Jerdivan N. de Araújo
Jerdivan Nóbrega de Araújo*

“Eu desisto não existe essa manhã que eu perseguia, um lugar que me dê trégua ou me sorria, uma gente que não viva só pra si”. Um lugar onde o badalar do sino da minha idade silencie para não me lembrar que o tempo transformou o mundo em algo tão monótono, sem objetivo e sem graça.

Eu quê fui de ônibus até o Rio de já Janeiro só para ouvir Dr Ulisses, carreguei “pirulitos” em memoráveis passeatas pelas “Diretas Já”, “Fora FMI”, a “Petrobrás é Nossa”, e até chorei ao ouvir a noticia da morte de Tancredo, jurei votos de silencio eterno por Elis e Tom Jobim, estive presente nos dez anos do PT em Curitiba só para ver Lula de perto. Trajei, sobretudo e boina tal o guerrilheiro Che Guevara, fui “fiscal do Sarney” e pintei faixas e rostos pelo “Fora Collor”, me indignei com os jardins da Casa da Dinda, enquanto os urubus passeavam no meu quintal, corri do exercito e até de índios acivilizadados em Porto Seguro, nos 500 ano do Brasil, agora, sinto que me falta papel em branco para continuar a escrever novas páginas da minha história.

Um segredo que queria levar ao tumulo, mas, hoje faço questão de revelar, é que há anos, talvez cinqüenta, não recordo bem, recebi de presente uma máquina do tempo que me leva ao futuro a cada segundo e, só segundo por segundo. Uma inútil, perseverante e impiedosa máquina que tenho vontade de desinventar ou, pelo menos, reverter seus efeitos para ter de volta os tempos das boas músicas de Cartola, Taiguara, Raul Seixas, Gonzagão, Milton e Chico Buarque.
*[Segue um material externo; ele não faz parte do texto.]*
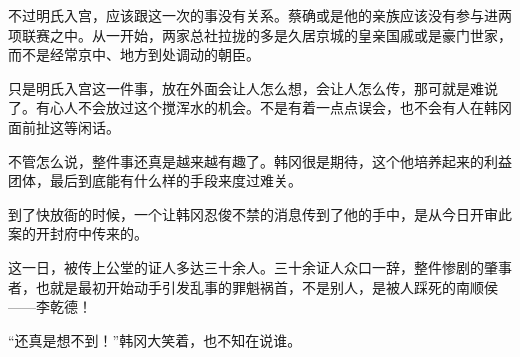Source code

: 不过明氏入宫，应该跟这一次的事没有关系。蔡确或是他的亲族应该没有参与进两项联赛之中。从一开始，两家总社拉拢的多是久居京城的皇亲国戚或是豪门世家，而不是经常京中、地方到处调动的朝臣。

只是明氏入宫这一件事，放在外面会让人怎么想，会让人怎么传，那可就是难说了。有心人不会放过这个搅浑水的机会。不是有着一点点误会，也不会有人在韩冈面前扯这等闲话。

不管怎么说，整件事还真是越来越有趣了。韩冈很是期待，这个他培养起来的利益团体，最后到底能有什么样的手段来度过难关。

到了快放衙的时候，一个让韩冈忍俊不禁的消息传到了他的手中，是从今日开审此案的开封府中传来的。

这一日，被传上公堂的证人多达三十余人。三十余证人众口一辞，整件惨剧的肇事者，也就是最初开始动手引发乱事的罪魁祸首，不是别人，是被人踩死的南顺侯——李乾德！

“还真是想不到！”韩冈大笑着，也不知在说谁。

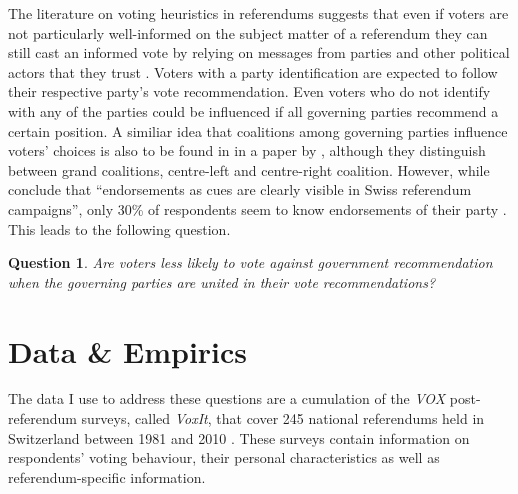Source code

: \documentclass[11pt,a4paper]{article}\usepackage[]{graphicx}\usepackage[]{color}
\newtheorem{question}{Question}
\begin{document}
    The literature on voting heuristics in referendums suggests that even if voters are not particularly well-informed on the subject matter of a referendum they can still cast an informed vote by relying on messages from parties and other political actors that they trust \citep{lupia_shortcuts_1994}.   
    Voters with a party identification are expected to follow their respective party's vote recommendation. Even voters who do not identify with any of the parties could be influenced if all governing parties recommend a certain position. A similiar 
    idea that coalitions among governing parties influence voters' choices is also to be found in in a paper by \citet{sciarini_campaign_2011}, although they distinguish between grand coalitions, centre-left and centre-right coalition. However, while \citet[766]{christin_interests_2002} conclude that ``endorsements as cues are clearly visible in Swiss referendum campaigns'', only 30\% of respondents seem to know endorsements of their party \citep{gruner_stimmburger_1983}. This leads to the following question. 
    	
     \begin{question}
    	\begin{minipage}[t]{4 in}
    	Are voters less likely to vote against government recommendation when the governing parties are united in their vote recommendations?
      \end{minipage}
     \end{question}
    
    
    
    \section{Data \& Empirics}\label{sec:data}
    
    The data I use to address these questions are a cumulation of the \textit{VOX} post-referendum surveys, called \textit{VoxIt}, that cover 245 national referendums held in Switzerland between 1981 and 2010 \citep{brunner_voxit_nD}. These surveys contain information on respondents’ voting behaviour, their personal characteristics as well as referendum-specific information.
    
\end{document}
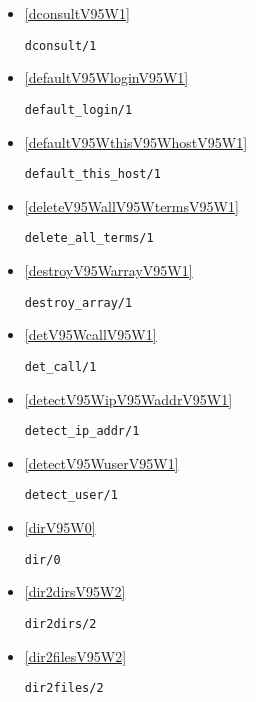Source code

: \begin{itemize}
\item \ref{dconsultV95W1} 
\begin{verbatim}
dconsult/1
\end{verbatim}

\item \ref{defaultV95WloginV95W1} 
\begin{verbatim}
default_login/1
\end{verbatim}

\item \ref{defaultV95WthisV95WhostV95W1} 
\begin{verbatim}
default_this_host/1
\end{verbatim}

\item \ref{deleteV95WallV95WtermsV95W1} 
\begin{verbatim}
delete_all_terms/1
\end{verbatim}

\item \ref{destroyV95WarrayV95W1} 
\begin{verbatim}
destroy_array/1
\end{verbatim}

\item \ref{detV95WcallV95W1} 
\begin{verbatim}
det_call/1
\end{verbatim}

\item \ref{detectV95WipV95WaddrV95W1} 
\begin{verbatim}
detect_ip_addr/1
\end{verbatim}

\item \ref{detectV95WuserV95W1} 
\begin{verbatim}
detect_user/1
\end{verbatim}

\item \ref{dirV95W0} 
\begin{verbatim}
dir/0
\end{verbatim}

\item \ref{dir2dirsV95W2} 
\begin{verbatim}
dir2dirs/2
\end{verbatim}

\item \ref{dir2filesV95W2} 
\begin{verbatim}
dir2files/2
\end{verbatim}


\end{itemize}
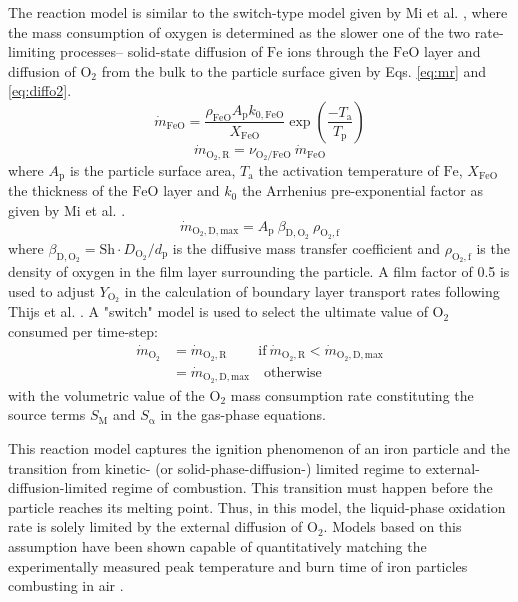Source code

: \documentclass[twocolumn,10pt,dvipsnames]{article} %
\newcommand{\mrm}[1]{\mathrm{#1}}
\begin{document}
The reaction model is similar to the switch-type model given by Mi et al. \cite{mi2022quantitative,jean2023ignition}, where the mass consumption of oxygen is determined as the slower one of the two rate-limiting processes-- solid-state diffusion of $\mathrm{Fe}$ ions through the $\mrm{FeO}$ layer and diffusion of $\mrm{O_2}$ from the bulk to the particle surface given by Eqs. \ref{eq:mr} and \ref{eq:diffo2}.
\begin{equation}
    \dot{m}_\mrm{FeO} = \frac{\rho_\mrm{FeO} A_\mrm{p} k_\mrm{0,FeO}}{X_\mrm{FeO}} \exp \left( \frac{-T_\mrm{a}}{T_\mrm{p}}\right) 
\end{equation}
\begin{equation}
    \dot{m}_\mrm{O_2,R} = \nu_\mrm{O_2/FeO}\ \dot{m}_\mrm{FeO} \label{eq:mr}
\end{equation}
\noindent where $A_\mrm{p}$ is the particle surface area, $T_\mrm{a}$ the activation temperature of $\mrm{Fe}$, $X_\mrm{FeO}$ the thickness of the $\mrm{FeO}$ layer and $k_0$ the Arrhenius pre-exponential factor as given by Mi et al. \cite{mi2022quantitative}.
\begin{equation}
    \dot{m}_\mrm{O_2,D,max} = A_\mrm{p}\ \beta_\mrm{D,O_2}\ \rho_\mrm{O_2,f} \label{eq:diffo2}
\end{equation}
\noindent where $\beta_\mrm{D,O_2} = \mrm{Sh} \cdot D_\mrm{O_2} / d_\mrm{p}$ is the diffusive mass transfer coefficient and $\rho_\mrm{O_2,f}$ is the density of oxygen in the film layer surrounding the particle. A film factor of 0.5 is used to adjust $Y_\mrm{O_2}$ in the calculation of boundary layer transport rates following Thijs et al. \cite{Thijs2022}. A "switch" model is used to select the ultimate value of $\mrm{O_2}$ consumed per time-step:
\begin{equation}
    \begin{split}
        \dot{m}_\mrm{O_2} &= \dot{m}_\mrm{O_2,R}\quad\quad\: \mrm{if}\ \dot{m}_\mrm{O_2,R}<\dot{m}_\mrm{O_2,D,max} \\
        &= \dot{m}_\mrm{O_2,D,max} \quad \mrm{otherwise} \label{eq:mo2}
    \end{split}
\end{equation}
\noindent with the volumetric value of the $\mrm{O_2}$ mass consumption rate constituting the source terms $S_\mrm{M}$ and $S_\mrm{\alpha}$ in the gas-phase equations. 

This reaction model captures the ignition phenomenon of an iron particle and the transition from kinetic- (or solid-phase-diffusion-) limited regime to external-diffusion-limited regime of combustion. This transition must happen before the particle reaches its melting point. Thus, in this model, the liquid-phase oxidation rate is solely limited by the external diffusion of $\mrm{O_2}$. Models based on this assumption \cite{Thijsold, ThijsCNF, Thijs2022, FujinawaAECS} have been shown capable of quantitatively matching the experimentally measured peak temperature and burn time of iron particles combusting in air \cite{Ning, Panahi}.
\end{document}
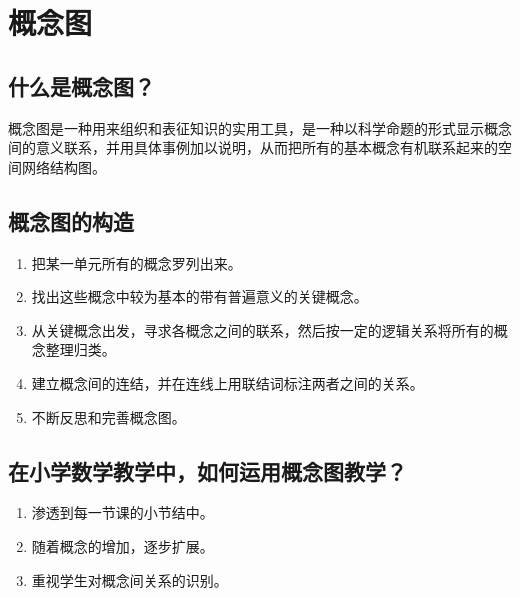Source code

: \clearpage

\section{概念图}

\subsection{什么是概念图？}  
概念图是一种用来组织和表征知识的实用工具，是一种以科学命题的形式显示概念间的意义联系，并用具体事例加以说明，从而把所有的基本概念有机联系起来的空间网络结构图。

\subsection{概念图的构造}
\begin{enumerate}
    \item 把某一单元所有的概念罗列出来。
    \item 找出这些概念中较为基本的带有普遍意义的关键概念。
    \item 从关键概念出发，寻求各概念之间的联系，然后按一定的逻辑关系将所有的概念整理归类。
    \item 建立概念间的连结，并在连线上用联结词标注两者之间的关系。
    \item 不断反思和完善概念图。
\end{enumerate}

\subsection{在小学数学教学中，如何运用概念图教学？}
\begin{enumerate}
    \item 渗透到每一节课的小节结中。
    \item 随着概念的增加，逐步扩展。
    \item 重视学生对概念间关系的识别。
\end{enumerate}
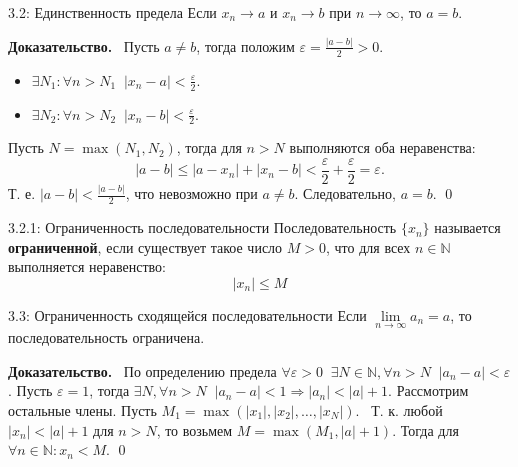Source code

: \documentclass[a4paper,12pt]{article}
\newcommand{\myproof}{\textbf{Доказательство.}\ }
\begin{document}
	\begin{theorembox}{3.2: Единственность предела}
	Если $x_n \to a$ и $x_n \to b$ при $n \to \infty$, то $a = b$.
	\end{theorembox}
	
	\myproof
	Пусть $a \neq b$, тогда положим $\varepsilon = \frac{|a-b|}{2} > 0$.
	\begin{itemize}
	\item $\exists N_1 \colon \forall n > N_1 \;\; |x_n - a| < \frac{\varepsilon}{2}$.
	\item $\exists N_2 \colon \forall n > N_2 \;\; |x_n - b| < \frac{\varepsilon}{2}$.
	\end{itemize}
	Пусть $N = \max(N_1, N_2)$, тогда для $n > N$ выполняются оба неравенства:
	\[ |a-b| \le |a - x_n| + |x_n - b| < \frac{\varepsilon}{2} + \frac{\varepsilon}{2} = \varepsilon \text{.} \]
	Т. е. $|a-b| < \frac{|a-b|}{2}$, что невозможно при $a \neq b$. Следовательно, $a=b$. \qed
	
	\begin{center}
	\end{center}
	
	\begin{definitionbox}{3.2.1: Ограниченность последовательности}
	Последовательность $\{x_n\}$ называется \textbf{ограниченной}, если существует такое число $M > 0$, что для всех $n \in \mathbb{N}$ выполняется неравенство:
	\[ |x_n| \le M \]
	\end{definitionbox}
	
	\begin{theorembox}{3.3: Ограниченность сходящейся последовательности}
	Если $\lim\limits_{n \to \infty} a_n = a$, то последовательность ограничена.
	\end{theorembox}
	
	\myproof
	По определению предела $\forall \varepsilon > 0 \;\; \exists N \in \mathbb{N}, \forall n > N \;\; |a_n - a| < \varepsilon$.
	Пусть $\varepsilon = 1$, тогда $\exists N, \forall n > N \;\; |a_n - a| < 1 \Rightarrow |a_n| < |a| + 1$.
	Рассмотрим остальные члены. Пусть $M_1 = \max(|x_1|, |x_2|, \dots, |x_N|)$. 
	Т. к. любой $|x_n| < |a|+1$ для $n > N$, то возьмем $M = \max(M_1, |a|+1)$. Тогда для $\forall n \in \mathbb{N} \colon x_n < M$. \qed
	
\end{document}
Tempo dos carnavais das machinhas e da inocência dos beijos roubados, das serenatas em soleiras de janelas, das notícias vindas do Vietnã ou das músicas boas nascidas no Beco das Garrafas.

-Até Let it be me fazia chorar...

A banda vai passando em disparada, mas, meu caminho é de pedra como posso andar? Como possa caminhar e cantar sem tropeçar no passado, se a máquina do tempo só me leva, segundo a segundo, para um futuro sem volta, sem perspectiva de vida sob esse sublime torrão, onde soldados armados “amados ou não” pisam com suas botinas as flores das quais eu não ousei falar?

Este mundo novo não me permite sequer olhar para trás sem ser criticado por uma geração que acredita que “As viagens de Gullver” é história nova criada por roteiristas de Hollywood, que Zé Américo é apenas nome de rua e Valdir Sclia foi um cara que a globo disse que morreu na semana passada.

É cruel viver num mundo onde o que não pode ser escrito em 140 caracteres é longo de mais e impossível de se ler. O que não se pode teclar e depois deletar simplesmente não existe e, até os filmes bons e as boas músicas são as que, um mês depois, não lembramos sequer do titulo.

Não quero que a máquina do tempo, que anuncia a minha extinção, perturbe os ouvidos dos que escutam iPod com suas boas letras de “tarrachinhas” e “Minha mulher não deixa”. Tambem não é meu desejo que minha existência ofusque a visão dos que usam óculos 3D.

O meu tempo é o ontem e o deles é apenas o agora, o já. Os meus passos e olhares enfraquecidos, não renegam o novo. Também não trata se está absoleto para esse mundo que se constrói em micro ondas e se desfaz rápido assim como flashes de luz. O que “eu não queria é a juventude assim perdida, eu não queria andar morrendo pela vida”, apenas quero lembrar que existiu um tempo em que o entardecer trazia noites enluaradas em chuvas de prata, as manhãs eram ensolaradas e, nas tardes de domingos, cruzavam as ruas da minha cidade apenas Jipes, kombis e Rurais.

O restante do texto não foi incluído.